Review & update cadence
Tax brackets, contribution rates and inflation series are reviewed at the start of each tax year and whenever an authority announces a change. Health and unit standards change rarely and are reviewed when the governing body issues new guidance. The review date shown on each calculator reflects its most recent check.
Corrections policy
If you spot a figure that looks wrong, please tell us. We verify reported issues against the primary source and correct confirmed errors promptly, updating the page's review date when we do.
Frequently asked questions
How accurate are the calculators?
Every formula is implemented from the primary national authority for that country (for example, HMRC for UK tax or JASSO for Japanese BMI).

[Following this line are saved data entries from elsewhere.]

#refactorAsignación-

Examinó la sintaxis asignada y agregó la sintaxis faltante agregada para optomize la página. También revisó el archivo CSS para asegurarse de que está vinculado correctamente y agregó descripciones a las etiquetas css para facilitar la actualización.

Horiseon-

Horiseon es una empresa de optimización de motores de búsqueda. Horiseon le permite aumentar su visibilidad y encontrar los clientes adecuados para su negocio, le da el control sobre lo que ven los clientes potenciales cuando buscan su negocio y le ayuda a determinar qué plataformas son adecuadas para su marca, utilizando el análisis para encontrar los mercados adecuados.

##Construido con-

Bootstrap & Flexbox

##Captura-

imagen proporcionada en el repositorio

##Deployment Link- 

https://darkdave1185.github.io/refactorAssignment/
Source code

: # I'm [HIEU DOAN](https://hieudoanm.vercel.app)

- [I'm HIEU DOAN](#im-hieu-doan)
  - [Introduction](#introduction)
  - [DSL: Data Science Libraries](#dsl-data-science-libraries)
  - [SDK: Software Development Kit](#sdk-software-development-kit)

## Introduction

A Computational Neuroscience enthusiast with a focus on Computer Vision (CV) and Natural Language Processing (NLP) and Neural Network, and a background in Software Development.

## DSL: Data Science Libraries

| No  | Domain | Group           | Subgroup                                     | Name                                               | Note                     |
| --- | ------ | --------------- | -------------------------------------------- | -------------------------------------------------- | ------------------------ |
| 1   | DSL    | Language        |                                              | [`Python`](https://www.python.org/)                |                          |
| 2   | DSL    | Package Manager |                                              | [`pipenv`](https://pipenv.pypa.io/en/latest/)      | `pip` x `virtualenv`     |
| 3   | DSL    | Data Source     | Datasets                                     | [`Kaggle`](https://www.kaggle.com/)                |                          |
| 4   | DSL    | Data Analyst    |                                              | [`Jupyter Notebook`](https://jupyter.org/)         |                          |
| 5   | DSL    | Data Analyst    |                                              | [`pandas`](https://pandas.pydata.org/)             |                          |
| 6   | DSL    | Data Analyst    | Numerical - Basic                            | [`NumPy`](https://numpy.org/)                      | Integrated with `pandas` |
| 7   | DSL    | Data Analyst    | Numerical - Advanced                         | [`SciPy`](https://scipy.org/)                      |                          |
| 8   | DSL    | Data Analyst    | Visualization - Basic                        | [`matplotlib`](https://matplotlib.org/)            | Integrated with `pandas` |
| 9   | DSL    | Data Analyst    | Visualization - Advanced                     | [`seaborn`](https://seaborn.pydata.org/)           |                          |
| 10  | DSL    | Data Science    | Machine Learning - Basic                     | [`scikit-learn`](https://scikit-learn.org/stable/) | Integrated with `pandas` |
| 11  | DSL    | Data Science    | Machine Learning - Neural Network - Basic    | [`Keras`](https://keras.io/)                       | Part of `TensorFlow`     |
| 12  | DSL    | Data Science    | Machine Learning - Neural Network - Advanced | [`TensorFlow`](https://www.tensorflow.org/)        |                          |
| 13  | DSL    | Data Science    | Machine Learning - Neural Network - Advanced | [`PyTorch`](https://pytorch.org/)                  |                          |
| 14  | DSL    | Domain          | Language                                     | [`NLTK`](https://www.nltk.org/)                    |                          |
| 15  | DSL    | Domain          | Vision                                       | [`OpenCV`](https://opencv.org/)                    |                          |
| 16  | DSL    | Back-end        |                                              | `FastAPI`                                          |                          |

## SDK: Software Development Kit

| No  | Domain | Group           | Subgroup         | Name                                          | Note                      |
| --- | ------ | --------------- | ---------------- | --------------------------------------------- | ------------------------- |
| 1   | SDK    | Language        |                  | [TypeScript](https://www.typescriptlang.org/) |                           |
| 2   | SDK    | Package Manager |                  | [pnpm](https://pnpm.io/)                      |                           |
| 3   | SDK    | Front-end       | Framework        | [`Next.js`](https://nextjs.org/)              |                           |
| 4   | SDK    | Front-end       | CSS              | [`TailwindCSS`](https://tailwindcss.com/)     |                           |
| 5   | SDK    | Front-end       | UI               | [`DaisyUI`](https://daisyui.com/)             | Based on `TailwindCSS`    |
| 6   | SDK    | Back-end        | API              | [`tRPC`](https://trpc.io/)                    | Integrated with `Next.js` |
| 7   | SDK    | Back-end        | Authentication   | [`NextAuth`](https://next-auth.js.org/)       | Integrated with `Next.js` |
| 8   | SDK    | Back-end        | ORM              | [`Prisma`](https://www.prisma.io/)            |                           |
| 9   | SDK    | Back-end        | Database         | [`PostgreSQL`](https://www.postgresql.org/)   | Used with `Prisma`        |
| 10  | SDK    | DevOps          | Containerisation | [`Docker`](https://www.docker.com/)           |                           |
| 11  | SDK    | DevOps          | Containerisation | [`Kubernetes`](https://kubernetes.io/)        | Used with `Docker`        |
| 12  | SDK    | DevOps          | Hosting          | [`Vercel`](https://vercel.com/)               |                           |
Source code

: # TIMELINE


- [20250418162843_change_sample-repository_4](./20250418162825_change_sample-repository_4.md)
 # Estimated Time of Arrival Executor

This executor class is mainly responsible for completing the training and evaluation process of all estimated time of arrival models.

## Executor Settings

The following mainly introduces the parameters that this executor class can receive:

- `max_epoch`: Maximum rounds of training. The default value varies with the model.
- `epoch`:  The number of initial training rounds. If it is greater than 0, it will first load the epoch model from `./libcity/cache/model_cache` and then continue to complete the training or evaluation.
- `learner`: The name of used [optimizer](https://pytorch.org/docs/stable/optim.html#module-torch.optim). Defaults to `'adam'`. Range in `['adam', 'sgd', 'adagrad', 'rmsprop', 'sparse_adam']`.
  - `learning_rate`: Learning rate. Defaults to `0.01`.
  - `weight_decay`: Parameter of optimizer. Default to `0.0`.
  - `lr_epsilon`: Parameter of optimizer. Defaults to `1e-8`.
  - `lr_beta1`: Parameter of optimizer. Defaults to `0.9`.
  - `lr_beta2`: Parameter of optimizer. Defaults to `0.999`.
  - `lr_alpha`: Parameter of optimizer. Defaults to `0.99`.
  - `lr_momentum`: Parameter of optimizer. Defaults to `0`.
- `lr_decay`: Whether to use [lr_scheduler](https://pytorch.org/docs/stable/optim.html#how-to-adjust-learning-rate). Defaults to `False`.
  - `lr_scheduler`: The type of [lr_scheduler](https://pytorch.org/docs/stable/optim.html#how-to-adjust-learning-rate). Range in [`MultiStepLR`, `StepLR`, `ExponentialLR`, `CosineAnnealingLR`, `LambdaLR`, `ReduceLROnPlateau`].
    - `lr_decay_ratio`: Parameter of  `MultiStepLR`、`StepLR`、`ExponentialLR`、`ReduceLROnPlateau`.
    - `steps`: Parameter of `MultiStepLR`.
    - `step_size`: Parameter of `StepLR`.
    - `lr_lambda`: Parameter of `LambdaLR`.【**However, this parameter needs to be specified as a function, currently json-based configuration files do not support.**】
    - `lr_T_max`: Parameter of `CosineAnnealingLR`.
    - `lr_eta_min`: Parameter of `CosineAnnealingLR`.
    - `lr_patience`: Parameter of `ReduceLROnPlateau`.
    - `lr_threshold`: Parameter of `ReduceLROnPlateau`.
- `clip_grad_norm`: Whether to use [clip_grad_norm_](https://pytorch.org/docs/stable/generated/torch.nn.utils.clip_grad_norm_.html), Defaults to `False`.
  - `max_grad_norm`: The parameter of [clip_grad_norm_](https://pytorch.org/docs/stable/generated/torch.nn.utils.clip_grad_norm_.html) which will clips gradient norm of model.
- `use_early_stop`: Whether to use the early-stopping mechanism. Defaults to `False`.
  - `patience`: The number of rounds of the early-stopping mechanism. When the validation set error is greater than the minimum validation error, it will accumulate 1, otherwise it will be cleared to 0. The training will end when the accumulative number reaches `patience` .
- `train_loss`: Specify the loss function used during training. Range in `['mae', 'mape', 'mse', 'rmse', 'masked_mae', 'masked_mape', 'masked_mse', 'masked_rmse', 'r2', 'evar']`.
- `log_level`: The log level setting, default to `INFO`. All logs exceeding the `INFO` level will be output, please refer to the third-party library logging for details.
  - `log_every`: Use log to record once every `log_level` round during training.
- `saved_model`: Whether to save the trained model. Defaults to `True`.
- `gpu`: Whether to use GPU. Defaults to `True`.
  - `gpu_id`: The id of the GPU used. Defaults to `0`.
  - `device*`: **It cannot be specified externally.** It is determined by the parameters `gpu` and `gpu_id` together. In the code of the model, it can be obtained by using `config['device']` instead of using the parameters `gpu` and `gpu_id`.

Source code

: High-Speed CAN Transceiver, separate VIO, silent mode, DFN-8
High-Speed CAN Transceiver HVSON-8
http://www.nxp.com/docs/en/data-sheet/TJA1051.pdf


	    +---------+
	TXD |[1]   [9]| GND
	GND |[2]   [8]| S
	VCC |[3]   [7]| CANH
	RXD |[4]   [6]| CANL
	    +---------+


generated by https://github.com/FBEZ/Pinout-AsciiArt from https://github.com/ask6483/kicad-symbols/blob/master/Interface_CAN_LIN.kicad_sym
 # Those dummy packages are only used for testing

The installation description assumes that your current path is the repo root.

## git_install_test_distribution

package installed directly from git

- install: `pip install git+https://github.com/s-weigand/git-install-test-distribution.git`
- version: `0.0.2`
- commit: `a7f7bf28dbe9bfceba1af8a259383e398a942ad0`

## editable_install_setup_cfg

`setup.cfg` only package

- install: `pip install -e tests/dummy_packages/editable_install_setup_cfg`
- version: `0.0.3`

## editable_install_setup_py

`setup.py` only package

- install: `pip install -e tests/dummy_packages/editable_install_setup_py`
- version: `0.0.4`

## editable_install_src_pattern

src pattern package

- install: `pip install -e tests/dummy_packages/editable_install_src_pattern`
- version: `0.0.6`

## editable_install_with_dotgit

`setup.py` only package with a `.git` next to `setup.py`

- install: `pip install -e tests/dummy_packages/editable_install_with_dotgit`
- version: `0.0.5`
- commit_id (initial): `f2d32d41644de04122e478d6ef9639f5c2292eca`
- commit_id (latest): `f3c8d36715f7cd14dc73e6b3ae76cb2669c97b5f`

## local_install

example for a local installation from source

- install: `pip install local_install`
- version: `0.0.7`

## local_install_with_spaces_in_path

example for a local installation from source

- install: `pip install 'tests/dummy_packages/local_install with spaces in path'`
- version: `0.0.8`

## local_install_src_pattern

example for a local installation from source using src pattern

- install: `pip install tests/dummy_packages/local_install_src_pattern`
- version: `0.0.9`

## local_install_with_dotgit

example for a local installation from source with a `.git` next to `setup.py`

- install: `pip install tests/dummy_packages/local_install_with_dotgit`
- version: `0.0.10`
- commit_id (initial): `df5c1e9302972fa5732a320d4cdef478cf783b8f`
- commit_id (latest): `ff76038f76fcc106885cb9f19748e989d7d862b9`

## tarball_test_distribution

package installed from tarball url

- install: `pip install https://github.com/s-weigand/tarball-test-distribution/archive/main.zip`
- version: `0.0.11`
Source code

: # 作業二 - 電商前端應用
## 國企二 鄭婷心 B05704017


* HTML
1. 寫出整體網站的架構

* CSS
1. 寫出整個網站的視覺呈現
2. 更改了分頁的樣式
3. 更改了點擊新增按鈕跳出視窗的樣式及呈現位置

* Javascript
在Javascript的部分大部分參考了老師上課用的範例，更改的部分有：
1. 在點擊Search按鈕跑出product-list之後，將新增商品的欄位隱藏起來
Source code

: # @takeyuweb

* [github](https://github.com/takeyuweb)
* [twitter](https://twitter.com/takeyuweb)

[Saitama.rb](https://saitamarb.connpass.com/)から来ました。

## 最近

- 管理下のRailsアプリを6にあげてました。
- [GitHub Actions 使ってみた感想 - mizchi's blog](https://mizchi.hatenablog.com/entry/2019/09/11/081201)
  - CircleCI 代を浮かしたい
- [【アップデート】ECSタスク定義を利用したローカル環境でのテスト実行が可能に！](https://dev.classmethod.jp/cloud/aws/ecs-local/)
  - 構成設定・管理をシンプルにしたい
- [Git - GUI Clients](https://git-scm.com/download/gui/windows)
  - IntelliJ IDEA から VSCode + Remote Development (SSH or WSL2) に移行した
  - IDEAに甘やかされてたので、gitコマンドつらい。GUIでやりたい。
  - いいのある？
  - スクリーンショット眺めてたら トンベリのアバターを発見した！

Results are estimates for educational use and may differ from an official assessment that accounts for your full personal circumstances.
How often is the data updated?
Tax brackets, contribution rates and CPI figures are reviewed at least once per tax year and whenever an authority publishes a change. Each calculator page shows when its sources were last reviewed.
Why do your results sometimes differ from other calculators?
Most calculators silently assume one country. We apply the standard for the country you select — so a BMI of 24 reads as "normal" under WHO but "overweight" under the Japanese (JASSO) standard. The difference is the point.
Do you store or sell my data?
No. All calculations run in your browser. We have no ads, no trackers and no accounts, so your inputs never leave your device.